Alex looks toward her sharply. “Hey,” he says. He juts his head toward the backseat, where Gertie sits, miserable and impervious, in her green dress. They have a deal about swearing in front of Gertie. A convoluted system of perfunctory favors and chores invented when Gertie had first started talking and had echoed some perverse one-off.
Erin rubs her forehead, squeezes her eyes shut, skipping stones on the lake of memory. The brown industrial carpeting of the synagogue, her first manicure (a beige-pink called “Poundcake”), a run in those horribly elastic flesh-colored panty hose, noticed only after she’d chanted the haftorah.
“Why can’t I remember what my stupid fucking parsha was?”
Alex offers a shadow of a shrug, thumbs-drumming in time with, Erin imagines, his self-satisfied internal repetition of Jacob and Esau, Jacob and Esau, Jacob and Esau.

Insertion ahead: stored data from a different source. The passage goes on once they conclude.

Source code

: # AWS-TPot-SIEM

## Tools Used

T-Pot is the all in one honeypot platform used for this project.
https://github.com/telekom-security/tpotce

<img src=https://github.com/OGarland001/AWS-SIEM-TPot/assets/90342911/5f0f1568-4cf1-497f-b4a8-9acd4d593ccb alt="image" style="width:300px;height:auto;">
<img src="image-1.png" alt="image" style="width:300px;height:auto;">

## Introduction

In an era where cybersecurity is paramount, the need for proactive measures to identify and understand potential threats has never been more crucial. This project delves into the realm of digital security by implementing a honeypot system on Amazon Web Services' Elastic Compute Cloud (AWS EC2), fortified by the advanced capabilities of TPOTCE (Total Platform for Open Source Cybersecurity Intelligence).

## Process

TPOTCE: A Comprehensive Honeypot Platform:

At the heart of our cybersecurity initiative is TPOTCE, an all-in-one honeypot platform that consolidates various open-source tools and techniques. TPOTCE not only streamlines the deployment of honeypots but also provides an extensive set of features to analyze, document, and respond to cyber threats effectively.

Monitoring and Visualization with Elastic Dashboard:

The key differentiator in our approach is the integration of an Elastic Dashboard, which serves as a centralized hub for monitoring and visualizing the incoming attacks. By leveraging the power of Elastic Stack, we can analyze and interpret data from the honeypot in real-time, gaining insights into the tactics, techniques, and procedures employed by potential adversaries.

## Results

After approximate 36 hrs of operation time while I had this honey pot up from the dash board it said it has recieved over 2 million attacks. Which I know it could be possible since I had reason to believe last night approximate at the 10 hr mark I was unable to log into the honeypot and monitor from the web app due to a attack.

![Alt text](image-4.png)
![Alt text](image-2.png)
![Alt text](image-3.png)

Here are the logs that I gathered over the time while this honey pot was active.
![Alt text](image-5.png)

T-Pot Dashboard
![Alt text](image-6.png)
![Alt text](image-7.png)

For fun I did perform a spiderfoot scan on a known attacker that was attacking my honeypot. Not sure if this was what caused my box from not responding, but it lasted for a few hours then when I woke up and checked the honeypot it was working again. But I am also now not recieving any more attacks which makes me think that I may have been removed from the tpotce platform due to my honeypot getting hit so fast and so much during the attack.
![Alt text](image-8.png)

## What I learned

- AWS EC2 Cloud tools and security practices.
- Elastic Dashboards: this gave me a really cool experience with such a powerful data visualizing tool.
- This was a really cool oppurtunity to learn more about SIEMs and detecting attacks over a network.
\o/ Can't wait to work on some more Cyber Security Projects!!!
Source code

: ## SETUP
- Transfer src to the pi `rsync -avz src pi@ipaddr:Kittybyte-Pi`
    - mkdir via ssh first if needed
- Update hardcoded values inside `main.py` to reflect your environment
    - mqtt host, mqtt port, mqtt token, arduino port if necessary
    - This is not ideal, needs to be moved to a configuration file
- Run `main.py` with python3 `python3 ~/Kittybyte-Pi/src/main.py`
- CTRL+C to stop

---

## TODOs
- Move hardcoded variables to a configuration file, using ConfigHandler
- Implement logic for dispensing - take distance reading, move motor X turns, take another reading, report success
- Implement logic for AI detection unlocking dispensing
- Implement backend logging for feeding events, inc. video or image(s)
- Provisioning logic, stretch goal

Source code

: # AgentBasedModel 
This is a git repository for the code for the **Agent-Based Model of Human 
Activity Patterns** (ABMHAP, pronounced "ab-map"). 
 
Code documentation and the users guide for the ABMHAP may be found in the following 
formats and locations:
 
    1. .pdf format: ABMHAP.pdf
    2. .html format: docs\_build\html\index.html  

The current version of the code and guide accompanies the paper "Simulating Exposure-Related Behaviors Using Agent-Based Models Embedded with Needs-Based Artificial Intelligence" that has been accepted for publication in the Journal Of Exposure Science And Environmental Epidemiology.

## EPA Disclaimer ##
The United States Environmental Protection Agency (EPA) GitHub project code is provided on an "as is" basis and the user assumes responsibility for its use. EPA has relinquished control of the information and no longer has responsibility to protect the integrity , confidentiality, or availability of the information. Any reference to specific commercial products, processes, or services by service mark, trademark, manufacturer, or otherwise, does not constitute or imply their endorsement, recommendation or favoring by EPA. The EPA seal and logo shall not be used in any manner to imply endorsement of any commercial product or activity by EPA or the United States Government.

It’s 10:32 and they’re still sitting in the middle of the intersection a few blocks from the synagogue, waiting to turn left. The light turns yellow, finally, and an advancing truck seems unsure whether or not to go for it. Alex assumes not and takes his foot off the brake, only to slam it back down again as the truck keeps coming at them. Then, when the truck driver slows, motions for them to go ahead, Alex, afraid that it’s a limited-time-only offer, slams on the gas, hurtling them through the turn so they all get pinned to their seats with centrifugal force, like on a roller coaster. There is a small squeal of burnt rubber. Gertie lets out what from another kid might be a simple giggle, but from her is a throaty, one-note “Heh.” Erin glares at him.
“Sor-ry,” Alex says softly, to neither of them. He’s the king of such apologies: sincere enough but directed aimlessly out into the universe, impossible to forgive.
They deposit Gertie in the nursery with the nice old lady who’s been watching kids at the synagogue at least since Alex had been one. “I don’t get how she’s still alive,” Alex always says.
“I don’t get how she’s still alive,” Alex says. Guffaws.
The Donald and Leslie Milstein Sanctuary is gigantic and soaring, every last piece of it identified for its benefactor. Dorit, in a pink suit and matching pillbox hat, is standing on the Fred and Henrietta Beamer bima in between the cantor and the rabbi. Her hair is done in a lovely flip. But for her unfortunate hatchet face (a few more years and then, surely, there would be the compulsory nose job), she’s Jackie O.